11 Oct 2013

A U.S. Carbon Tax: The Rest of the Story (Part 1 of 4)

Climate Change, Economics, Oil, Shameless Self-Promotion 12 Comments

Over the summer, I organized a conference for the Institute for Energy Research (IER). My purpose was to present truly “consensus” facts from the economics literature on carbon taxes. If you will go with me on this journey, I am pretty sure you will realize that the case for a carbon tax is much weaker than you have been led to believe, ESPECIALLY if you are a professional economist interested in climate change issues.

I gave the first talk, shown below. If you want to see my commentary on this video, go here. But I encourage you to just click “PLAY” and let the deprogramming begin…

12 Responses to “A U.S. Carbon Tax: The Rest of the Story (Part 1 of 4)”

  1. Cosmo Kramer says:

    I think it is amazing that you are able to debunk the alarmists, even using their own #’s. The most “alarming” thing that is shown is how unbelievably costly limiting Co2 is, and how little effect it has on limiting temperature increases (again, using their own figures)

    This makes me wonder….. Can’t we use the climate models and plug in data for the 1800’s and see if the models spit out what actually occurred from 1800 to 1899? Wouldn’t this be the easiest way to disprove GW alarmists? Is it even a possibility in their models for global temperatures to decrease with increasing levels of Co2?

  2. Ken P says:

    Is there some justification for using the average instead of the median of the experimental results when calculating the SCC? The median is considerably lower than the average in all three distributions. I have a problem with giving the tail so much weight without some sort of justification.

    • Bob Murphy says:

      Ken P. I don’t remember reading them explicitly say why they use the expected value instead of some other approach, but actually in the literature people complain about the opposite: They say uses the expectation doesn’t give enough attention to the tail risks.

      • Ken P says:

        They could be right, but you rarely hear of people worrying about tail effects with other abstractions.

        Suppose we were calculating the SCC of the ACA. A good argument could be made that one or more entrepreneurs of the Bill Gates/Steve Jobs/Sergey Brin caliber may fail due to the additional financial strain at the early stages. Even if that is highly unlikely, the cost to society if it did happen could be quite large.

        My guess is that the tail predictions are runs that randomly assign a very high value to the carbon forcing effect- like 4C or 6C (or higher) increase in temperature per doubling of CO2. Recent temperature trending is not on the side of a big forcing effect. If this model were run using more recent temperature increase assumptions, I’m sure the numbers would be much lower and quite possibly negative even at low discount rates.

  3. Bob Roddis says:

    I’m always told by Keynesians that without the wonders of their artificial “stimulus” programs that the level of economic activity would be much slower and lower. Am I the only person that finds it strange that these same people who claim expertise in artificially “stimulating” such activity always blame the level of such activity upon “unbridled laissez faire capitalism” and claim to have expertise in a simultaneous artificial de-stimulation of that economic activity?

  4. Sam Geoghegan says:

    If you keep this up Murphy, you might make it onto Desmog blog’s venerable “disinformation database”

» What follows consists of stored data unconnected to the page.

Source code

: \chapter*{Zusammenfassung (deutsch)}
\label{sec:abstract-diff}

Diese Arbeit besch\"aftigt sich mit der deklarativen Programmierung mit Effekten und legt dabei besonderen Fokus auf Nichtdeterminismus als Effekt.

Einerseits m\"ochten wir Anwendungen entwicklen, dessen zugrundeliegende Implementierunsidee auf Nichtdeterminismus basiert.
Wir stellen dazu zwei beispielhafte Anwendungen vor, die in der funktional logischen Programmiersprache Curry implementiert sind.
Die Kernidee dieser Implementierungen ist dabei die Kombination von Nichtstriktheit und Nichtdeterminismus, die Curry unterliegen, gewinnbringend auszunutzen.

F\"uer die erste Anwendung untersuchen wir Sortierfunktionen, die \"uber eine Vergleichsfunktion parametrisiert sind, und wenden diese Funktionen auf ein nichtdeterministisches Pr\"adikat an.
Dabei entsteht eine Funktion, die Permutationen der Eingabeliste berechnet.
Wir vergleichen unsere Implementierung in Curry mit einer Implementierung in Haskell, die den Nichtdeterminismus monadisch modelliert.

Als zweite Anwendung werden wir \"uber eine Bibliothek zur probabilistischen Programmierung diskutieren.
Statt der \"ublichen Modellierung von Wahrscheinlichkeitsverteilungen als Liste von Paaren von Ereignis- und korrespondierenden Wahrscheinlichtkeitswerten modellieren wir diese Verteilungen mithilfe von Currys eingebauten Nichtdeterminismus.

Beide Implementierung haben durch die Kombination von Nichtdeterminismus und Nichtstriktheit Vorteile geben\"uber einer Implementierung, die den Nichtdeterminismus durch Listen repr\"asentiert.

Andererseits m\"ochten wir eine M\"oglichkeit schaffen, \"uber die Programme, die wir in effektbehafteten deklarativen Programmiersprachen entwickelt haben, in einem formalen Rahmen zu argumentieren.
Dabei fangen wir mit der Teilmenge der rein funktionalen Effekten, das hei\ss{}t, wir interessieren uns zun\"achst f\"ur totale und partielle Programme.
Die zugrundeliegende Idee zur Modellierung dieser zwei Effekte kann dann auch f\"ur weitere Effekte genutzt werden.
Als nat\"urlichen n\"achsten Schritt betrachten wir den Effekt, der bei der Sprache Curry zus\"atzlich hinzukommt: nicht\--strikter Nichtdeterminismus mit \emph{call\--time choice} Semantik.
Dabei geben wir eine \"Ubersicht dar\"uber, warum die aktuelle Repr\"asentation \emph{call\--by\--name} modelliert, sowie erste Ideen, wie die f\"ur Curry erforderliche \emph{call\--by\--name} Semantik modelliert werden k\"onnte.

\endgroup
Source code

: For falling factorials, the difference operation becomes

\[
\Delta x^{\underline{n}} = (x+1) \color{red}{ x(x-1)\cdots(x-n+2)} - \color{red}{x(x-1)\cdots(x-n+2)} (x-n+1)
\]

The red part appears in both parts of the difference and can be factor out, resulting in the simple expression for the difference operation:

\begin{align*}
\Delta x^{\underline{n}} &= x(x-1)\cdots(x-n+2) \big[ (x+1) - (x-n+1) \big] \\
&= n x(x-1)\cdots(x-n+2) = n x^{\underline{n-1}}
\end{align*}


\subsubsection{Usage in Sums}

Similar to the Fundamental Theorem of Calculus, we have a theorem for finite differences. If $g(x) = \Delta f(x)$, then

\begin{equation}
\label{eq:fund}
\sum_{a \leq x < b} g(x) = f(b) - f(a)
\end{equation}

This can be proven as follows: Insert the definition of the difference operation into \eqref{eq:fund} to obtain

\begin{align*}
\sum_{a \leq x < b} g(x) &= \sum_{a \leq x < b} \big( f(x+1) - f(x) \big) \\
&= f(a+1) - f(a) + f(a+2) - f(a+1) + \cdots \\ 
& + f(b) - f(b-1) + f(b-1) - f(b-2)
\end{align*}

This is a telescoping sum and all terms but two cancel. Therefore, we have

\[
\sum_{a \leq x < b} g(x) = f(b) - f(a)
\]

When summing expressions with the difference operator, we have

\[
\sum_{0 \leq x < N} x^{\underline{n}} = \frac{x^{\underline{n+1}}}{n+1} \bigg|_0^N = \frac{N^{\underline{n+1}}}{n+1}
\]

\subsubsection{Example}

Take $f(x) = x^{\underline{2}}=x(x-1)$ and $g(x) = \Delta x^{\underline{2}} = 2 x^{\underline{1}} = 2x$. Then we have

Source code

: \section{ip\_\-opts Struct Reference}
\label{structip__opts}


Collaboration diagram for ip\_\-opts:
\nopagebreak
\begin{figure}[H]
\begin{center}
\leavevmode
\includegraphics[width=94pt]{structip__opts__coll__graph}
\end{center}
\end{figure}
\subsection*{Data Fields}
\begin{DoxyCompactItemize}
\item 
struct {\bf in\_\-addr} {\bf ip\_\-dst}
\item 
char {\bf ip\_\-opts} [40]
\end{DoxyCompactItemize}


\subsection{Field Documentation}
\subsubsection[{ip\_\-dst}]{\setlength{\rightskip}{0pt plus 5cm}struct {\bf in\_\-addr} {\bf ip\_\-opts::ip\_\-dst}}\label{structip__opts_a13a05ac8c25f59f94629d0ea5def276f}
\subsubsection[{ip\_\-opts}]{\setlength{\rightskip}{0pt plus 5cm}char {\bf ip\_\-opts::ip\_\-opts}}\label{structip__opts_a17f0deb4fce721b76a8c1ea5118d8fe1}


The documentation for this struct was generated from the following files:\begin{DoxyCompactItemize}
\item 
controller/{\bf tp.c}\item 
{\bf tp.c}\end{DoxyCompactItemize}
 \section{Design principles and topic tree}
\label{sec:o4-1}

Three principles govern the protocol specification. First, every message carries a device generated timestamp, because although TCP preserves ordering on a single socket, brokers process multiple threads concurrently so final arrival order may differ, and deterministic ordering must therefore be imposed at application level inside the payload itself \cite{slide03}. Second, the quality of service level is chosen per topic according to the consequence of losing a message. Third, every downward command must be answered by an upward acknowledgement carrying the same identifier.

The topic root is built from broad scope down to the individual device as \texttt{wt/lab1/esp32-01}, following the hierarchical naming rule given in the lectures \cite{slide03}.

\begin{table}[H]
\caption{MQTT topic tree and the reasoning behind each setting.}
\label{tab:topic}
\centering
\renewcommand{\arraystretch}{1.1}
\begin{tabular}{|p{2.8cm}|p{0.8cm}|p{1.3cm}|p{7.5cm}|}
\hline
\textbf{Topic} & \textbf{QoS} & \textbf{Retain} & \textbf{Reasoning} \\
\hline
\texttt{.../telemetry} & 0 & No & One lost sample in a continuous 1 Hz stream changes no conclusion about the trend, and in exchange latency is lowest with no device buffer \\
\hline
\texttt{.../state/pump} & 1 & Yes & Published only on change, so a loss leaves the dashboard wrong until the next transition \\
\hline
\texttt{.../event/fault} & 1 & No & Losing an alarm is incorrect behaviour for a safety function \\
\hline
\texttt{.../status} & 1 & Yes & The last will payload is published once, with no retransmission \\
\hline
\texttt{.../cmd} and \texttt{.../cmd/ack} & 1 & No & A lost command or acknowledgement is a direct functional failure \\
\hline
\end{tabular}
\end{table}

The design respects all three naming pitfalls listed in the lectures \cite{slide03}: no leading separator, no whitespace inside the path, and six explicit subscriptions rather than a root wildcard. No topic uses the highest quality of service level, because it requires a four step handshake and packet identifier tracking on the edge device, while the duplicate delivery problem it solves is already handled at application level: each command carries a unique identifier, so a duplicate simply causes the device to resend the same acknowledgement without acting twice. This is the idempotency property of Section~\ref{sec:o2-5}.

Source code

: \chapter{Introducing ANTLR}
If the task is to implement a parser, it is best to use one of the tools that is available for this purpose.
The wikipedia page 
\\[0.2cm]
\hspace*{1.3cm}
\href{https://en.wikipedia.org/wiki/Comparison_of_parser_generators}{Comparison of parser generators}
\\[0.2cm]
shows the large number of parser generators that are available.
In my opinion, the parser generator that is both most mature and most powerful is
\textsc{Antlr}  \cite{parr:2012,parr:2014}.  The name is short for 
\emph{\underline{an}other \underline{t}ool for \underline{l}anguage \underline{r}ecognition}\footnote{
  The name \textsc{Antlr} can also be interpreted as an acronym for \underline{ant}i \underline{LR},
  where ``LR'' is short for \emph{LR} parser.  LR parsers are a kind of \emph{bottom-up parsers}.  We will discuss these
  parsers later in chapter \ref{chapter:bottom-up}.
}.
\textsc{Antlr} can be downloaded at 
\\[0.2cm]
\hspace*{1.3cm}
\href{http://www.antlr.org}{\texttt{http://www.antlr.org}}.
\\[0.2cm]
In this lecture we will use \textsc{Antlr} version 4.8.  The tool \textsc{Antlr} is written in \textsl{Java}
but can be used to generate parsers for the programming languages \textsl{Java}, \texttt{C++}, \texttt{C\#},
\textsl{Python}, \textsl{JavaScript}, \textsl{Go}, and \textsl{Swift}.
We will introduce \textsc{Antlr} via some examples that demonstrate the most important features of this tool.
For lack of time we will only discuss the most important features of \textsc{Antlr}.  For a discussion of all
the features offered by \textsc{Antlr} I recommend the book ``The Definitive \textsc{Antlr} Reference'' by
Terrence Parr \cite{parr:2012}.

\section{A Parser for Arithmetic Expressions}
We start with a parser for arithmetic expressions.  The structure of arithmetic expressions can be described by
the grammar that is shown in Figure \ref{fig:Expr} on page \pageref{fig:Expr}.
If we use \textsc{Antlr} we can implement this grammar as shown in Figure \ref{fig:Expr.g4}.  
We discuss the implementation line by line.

    I implore you to do this.

    • Cosmo Kramer says:

      Isn’t a bit counter-intuitive to amass a list of “deniers”? Isn’t the alarmist movement’s claim to fame “consensus”?

      Argumentum ad populum

      and the best quotes they have of Murphy are ones in which he makes no such denial of anthropogenic global warming?

      • Bob Murphy says:

        It’s also neat that the say I don’t have any peer-reviewed articles on climate change, before linking to my peer-reviewed article on climate change.

  5. Sam Geoghegan says:

    Well what do you know, you’re already there.


  6. Brian H says:

    What is the date of this posting, and when can we expect Pts. 2, 3. & 4?